> **EXERCISE BRIEF**: Keep the wording of each record exactly the same when you repeat it, and leave out pictures.

______

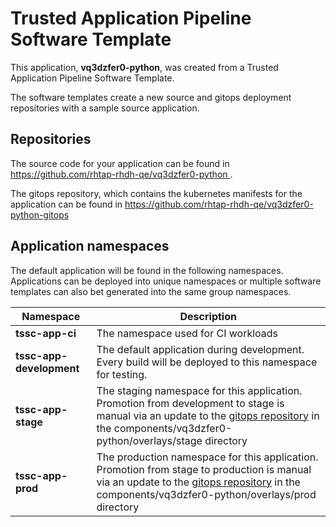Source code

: # Trusted Application Pipeline Software Template

This application, **vq3dzfer0-python**, was created from a Trusted Application Pipeline Software Template.

The software templates create a new source and gitops deployment repositories with a sample source application. 

## Repositories

The source code for your application can be found in [https://github.com/rhtap-rhdh-qe/vq3dzfer0-python ](https://github.com/rhtap-rhdh-qe/vq3dzfer0-python ).
 
The gitops repository, which contains the kubernetes manifests for the application can be found in 
[https://github.com/rhtap-rhdh-qe/vq3dzfer0-python-gitops ](https://github.com/rhtap-rhdh-qe/vq3dzfer0-python-gitops ) 

## Application namespaces 

The default application will be found in the following namespaces. Applications can be deployed into unique namespaces or multiple software templates can also bet generated into the same group namespaces.  

|  Namespace   |  Description   |  
| -------- | -------- |
| **tssc-app-ci** | The namespace used for CI workloads |
| **tssc-app-development** | The default application during development. Every build will be deployed to this namespace for testing. |
| **tssc-app-stage** | The staging namespace for this application. Promotion from development to stage is manual via an update to the [gitops repository](https://github.com/rhtap-rhdh-qe/vq3dzfer0-python-gitops ) in the components/vq3dzfer0-python/overlays/stage directory |
| **tssc-app-prod** | The production namespace for this application. Promotion from stage to production is manual via an update to the [gitops repository](https://github.com/rhtap-rhdh-qe/vq3dzfer0-python-gitops ) in the components/vq3dzfer0-python/overlays/prod directory |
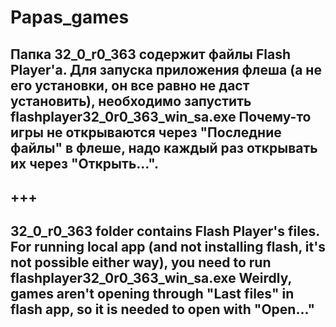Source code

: # Papas_games
Папка 32_0_r0_363 содержит файлы Flash Player'а. Для запуска приложения флеша (а не его установки, он все равно не даст установить), необходимо запустить  flashplayer32_0r0_363_win_sa.exe 
Почему-то игры не открываются через "Последние файлы" в флеше, надо каждый раз открывать их через "Открыть...". 
---
+++
---
32_0_r0_363 folder contains Flash Player's files. For running local app (and not installing flash, it's not possible either way), you need to run flashplayer32_0r0_363_win_sa.exe
Weirdly, games aren't opening through "Last files" in flash app, so it is needed to open with "Open..."
---

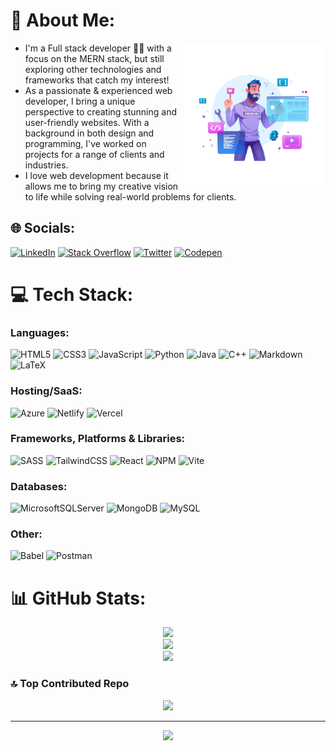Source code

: # 💫 About Me:

<img src="./assets/138969-programmer-engineering.gif" alt="Image" style="width: 45%;margin-left: 0.5em;" align="right"/>

<p align="left" style="width: min(45%, 425px);">

- I'm a Full stack developer 🧑‍💻 with a focus on the MERN stack, but still exploring other technologies and frameworks that catch my interest!
- As a passionate & experienced web developer, I bring a unique perspective to creating stunning and user-friendly websites. With a background in both design and programming, I've worked on projects for a range of clients and industries.
- I love web development because it allows me to bring my creative vision to life while solving real-world problems for clients.

</p>

## 🌐 Socials:

[![LinkedIn](https://img.shields.io/badge/LinkedIn-%230077B5.svg?logo=linkedin&logoColor=white)](https://linkedin.com/in/imrankhan404)
[![Stack Overflow](https://img.shields.io/badge/-Stackoverflow-FE7A16?logo=stack-overflow&logoColor=white)](https://stackoverflow.com/users/7753274)
[![Twitter](https://img.shields.io/badge/Twitter-%231DA1F2.svg?logo=Twitter&logoColor=white)](https://twitter.com/astronomer404)
[![Codepen](https://img.shields.io/badge/Codepen-000000?style=for-the-badge&logo=codepen&logoColor=white)](https://codepen.io/astr0n0mer)

# 💻 Tech Stack:

### Languages:

![HTML5](https://img.shields.io/badge/html5-%23E34F26.svg?style=flat&logo=html5&logoColor=white)
![CSS3](https://img.shields.io/badge/css3-%231572B6.svg?style=flat&logo=css3&logoColor=white)
![JavaScript](https://img.shields.io/badge/javascript-%23323330.svg?style=flat&logo=javascript&logoColor=%23F7DF1E)
![Python](https://img.shields.io/badge/python-3670A0?style=flat&logo=python&logoColor=ffdd54)
![Java](https://img.shields.io/badge/java-%23ED8B00.svg?style=flat&logo=java&logoColor=white)
![C++](https://img.shields.io/badge/c++-%2300599C.svg?style=flat&logo=c%2B%2B&logoColor=white)
![Markdown](https://img.shields.io/badge/markdown-%23000000.svg?style=flat&logo=markdown&logoColor=white)
![LaTeX](https://img.shields.io/badge/latex-%23008080.svg?style=flat&logo=latex&logoColor=white)

### Hosting/SaaS:

![Azure](https://img.shields.io/badge/azure-%230072C6.svg?style=flat&logo=azure-devops&logoColor=white)
![Netlify](https://img.shields.io/badge/netlify-%23000000.svg?style=flat&logo=netlify&logoColor=#00C7B7)
![Vercel](https://img.shields.io/badge/vercel-%23000000.svg?style=flat&logo=vercel&logoColor=white)

### Frameworks, Platforms & Libraries:

![SASS](https://img.shields.io/badge/SASS-hotpink.svg?style=flat&logo=SASS&logoColor=white)
![TailwindCSS](https://img.shields.io/badge/tailwindcss-%2338B2AC.svg?style=flat&logo=tailwind-css&logoColor=white)
![React](https://img.shields.io/badge/react-%2320232a.svg?style=flat&logo=react&logoColor=%2361DAFB)
![NPM](https://img.shields.io/badge/NPM-%23000000.svg?style=flat&logo=npm&logoColor=white)
![Vite](https://img.shields.io/badge/vite-%23a058fe.svg?style=flat&logo=vite&logoColor=ffd129)

### Databases:

![MicrosoftSQLServer](https://img.shields.io/badge/Microsoft%20SQL%20Sever-CC2927?style=flat&logo=microsoft%20sql%20server&logoColor=white)
![MongoDB](https://img.shields.io/badge/MongoDB-%234ea94b.svg?style=flat&logo=mongodb&logoColor=white)
![MySQL](https://img.shields.io/badge/mysql-%2300f.svg?style=flat&logo=mysql&logoColor=white)

### Other:

![Babel](https://img.shields.io/badge/Babel-F9DC3e?style=flat&logo=babel&logoColor=black)
![Postman](https://img.shields.io/badge/Postman-FF6C37?style=flat&logo=postman&logoColor=white)

# 📊 GitHub Stats:

<div align="center">

![](https://github-readme-stats.vercel.app/api?username=astr0n0mer&theme=react&hide_border=false&include_all_commits=true&count_private=true)<br/>
![](https://github-readme-streak-stats.herokuapp.com/?user=astr0n0mer&theme=react&hide_border=false)<br/>
![](https://github-readme-stats.vercel.app/api/top-langs/?username=astr0n0mer&theme=react&hide_border=false&include_all_commits=true&count_private=true&layout=compact)

</div>

### 🔝 Top Contributed Repo

<div align="center">

![](https://github-contributor-stats.vercel.app/api?username=astr0n0mer&limit=5&theme=tokyonight&combine_all_yearly_contributions=true)

---

[![](https://visitcount.itsvg.in/api?id=astr0n0mer&icon=0&color=1)](https://visitcount.itsvg.in)

</div>

<!-- Proudly created with GPRM ( https://gprm.itsvg.in ) -->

______

> **RESULT BELOW**:
Source code

: # Trusted Application Pipeline Software Template

This application, **vq3dzfer0-python**, was created from a Trusted Application Pipeline Software Template.

The software templates create a new source and gitops deployment repositories with a sample source application. 

## Repositories

The source code for your application can be found in [https://github.com/rhtap-rhdh-qe/vq3dzfer0-python ](https://github.com/rhtap-rhdh-qe/vq3dzfer0-python ).
 
The gitops repository, which contains the kubernetes manifests for the application can be found in 
[https://github.com/rhtap-rhdh-qe/vq3dzfer0-python-gitops ](https://github.com/rhtap-rhdh-qe/vq3dzfer0-python-gitops ) 

## Application namespaces 

The default application will be found in the following namespaces. Applications can be deployed into unique namespaces or multiple software templates can also bet generated into the same group namespaces.  

|  Namespace   |  Description   |  
| -------- | -------- |
| **tssc-app-ci** | The namespace used for CI workloads |
| **tssc-app-development** | The default application during development. Every build will be deployed to this namespace for testing. |
| **tssc-app-stage** | The staging namespace for this application. Promotion from development to stage is manual via an update to the [gitops repository](https://github.com/rhtap-rhdh-qe/vq3dzfer0-python-gitops ) in the components/vq3dzfer0-python/overlays/stage directory |
| **tssc-app-prod** | The production namespace for this application. Promotion from stage to production is manual via an update to the [gitops repository](https://github.com/rhtap-rhdh-qe/vq3dzfer0-python-gitops ) in the components/vq3dzfer0-python/overlays/prod directory |
Source code

: # Papas_games
Папка 32_0_r0_363 содержит файлы Flash Player'а. Для запуска приложения флеша (а не его установки, он все равно не даст установить), необходимо запустить  flashplayer32_0r0_363_win_sa.exe 
Почему-то игры не открываются через "Последние файлы" в флеше, надо каждый раз открывать их через "Открыть...". 
---
+++
---
32_0_r0_363 folder contains Flash Player's files. For running local app (and not installing flash, it's not possible either way), you need to run flashplayer32_0r0_363_win_sa.exe
Weirdly, games aren't opening through "Last files" in flash app, so it is needed to open with "Open..."
---

Source code

: # 💫 About Me:

<img src="./assets/138969-programmer-engineering.gif" alt="Image" style="width: 45%;margin-left: 0.5em;" align="right"/>

<p align="left" style="width: min(45%, 425px);">

- I'm a Full stack developer 🧑‍💻 with a focus on the MERN stack, but still exploring other technologies and frameworks that catch my interest!
- As a passionate & experienced web developer, I bring a unique perspective to creating stunning and user-friendly websites. With a background in both design and programming, I've worked on projects for a range of clients and industries.
- I love web development because it allows me to bring my creative vision to life while solving real-world problems for clients.

</p>

## 🌐 Socials:

[![LinkedIn](https://img.shields.io/badge/LinkedIn-%230077B5.svg?logo=linkedin&logoColor=white)](https://linkedin.com/in/imrankhan404)
[![Stack Overflow](https://img.shields.io/badge/-Stackoverflow-FE7A16?logo=stack-overflow&logoColor=white)](https://stackoverflow.com/users/7753274)
[![Twitter](https://img.shields.io/badge/Twitter-%231DA1F2.svg?logo=Twitter&logoColor=white)](https://twitter.com/astronomer404)
[![Codepen](https://img.shields.io/badge/Codepen-000000?style=for-the-badge&logo=codepen&logoColor=white)](https://codepen.io/astr0n0mer)

# 💻 Tech Stack:

### Languages:

![HTML5](https://img.shields.io/badge/html5-%23E34F26.svg?style=flat&logo=html5&logoColor=white)
![CSS3](https://img.shields.io/badge/css3-%231572B6.svg?style=flat&logo=css3&logoColor=white)
![JavaScript](https://img.shields.io/badge/javascript-%23323330.svg?style=flat&logo=javascript&logoColor=%23F7DF1E)
![Python](https://img.shields.io/badge/python-3670A0?style=flat&logo=python&logoColor=ffdd54)
![Java](https://img.shields.io/badge/java-%23ED8B00.svg?style=flat&logo=java&logoColor=white)
![C++](https://img.shields.io/badge/c++-%2300599C.svg?style=flat&logo=c%2B%2B&logoColor=white)
![Markdown](https://img.shields.io/badge/markdown-%23000000.svg?style=flat&logo=markdown&logoColor=white)
![LaTeX](https://img.shields.io/badge/latex-%23008080.svg?style=flat&logo=latex&logoColor=white)

### Hosting/SaaS:

![Azure](https://img.shields.io/badge/azure-%230072C6.svg?style=flat&logo=azure-devops&logoColor=white)
![Netlify](https://img.shields.io/badge/netlify-%23000000.svg?style=flat&logo=netlify&logoColor=#00C7B7)
![Vercel](https://img.shields.io/badge/vercel-%23000000.svg?style=flat&logo=vercel&logoColor=white)

### Frameworks, Platforms & Libraries:

![SASS](https://img.shields.io/badge/SASS-hotpink.svg?style=flat&logo=SASS&logoColor=white)
![TailwindCSS](https://img.shields.io/badge/tailwindcss-%2338B2AC.svg?style=flat&logo=tailwind-css&logoColor=white)
![React](https://img.shields.io/badge/react-%2320232a.svg?style=flat&logo=react&logoColor=%2361DAFB)
![NPM](https://img.shields.io/badge/NPM-%23000000.svg?style=flat&logo=npm&logoColor=white)
![Vite](https://img.shields.io/badge/vite-%23a058fe.svg?style=flat&logo=vite&logoColor=ffd129)

### Databases:

![MicrosoftSQLServer](https://img.shields.io/badge/Microsoft%20SQL%20Sever-CC2927?style=flat&logo=microsoft%20sql%20server&logoColor=white)
![MongoDB](https://img.shields.io/badge/MongoDB-%234ea94b.svg?style=flat&logo=mongodb&logoColor=white)
![MySQL](https://img.shields.io/badge/mysql-%2300f.svg?style=flat&logo=mysql&logoColor=white)

### Other:

![Babel](https://img.shields.io/badge/Babel-F9DC3e?style=flat&logo=babel&logoColor=black)
![Postman](https://img.shields.io/badge/Postman-FF6C37?style=flat&logo=postman&logoColor=white)

# 📊 GitHub Stats:

<div align="center">

![](https://github-readme-stats.vercel.app/api?username=astr0n0mer&theme=react&hide_border=false&include_all_commits=true&count_private=true)<br/>
![](https://github-readme-streak-stats.herokuapp.com/?user=astr0n0mer&theme=react&hide_border=false)<br/>
![](https://github-readme-stats.vercel.app/api/top-langs/?username=astr0n0mer&theme=react&hide_border=false&include_all_commits=true&count_private=true&layout=compact)

</div>

### 🔝 Top Contributed Repo

<div align="center">

![](https://github-contributor-stats.vercel.app/api?username=astr0n0mer&limit=5&theme=tokyonight&combine_all_yearly_contributions=true)

---

[![](https://visitcount.itsvg.in/api?id=astr0n0mer&icon=0&color=1)](https://visitcount.itsvg.in)

</div>

<!-- Proudly created with GPRM ( https://gprm.itsvg.in ) -->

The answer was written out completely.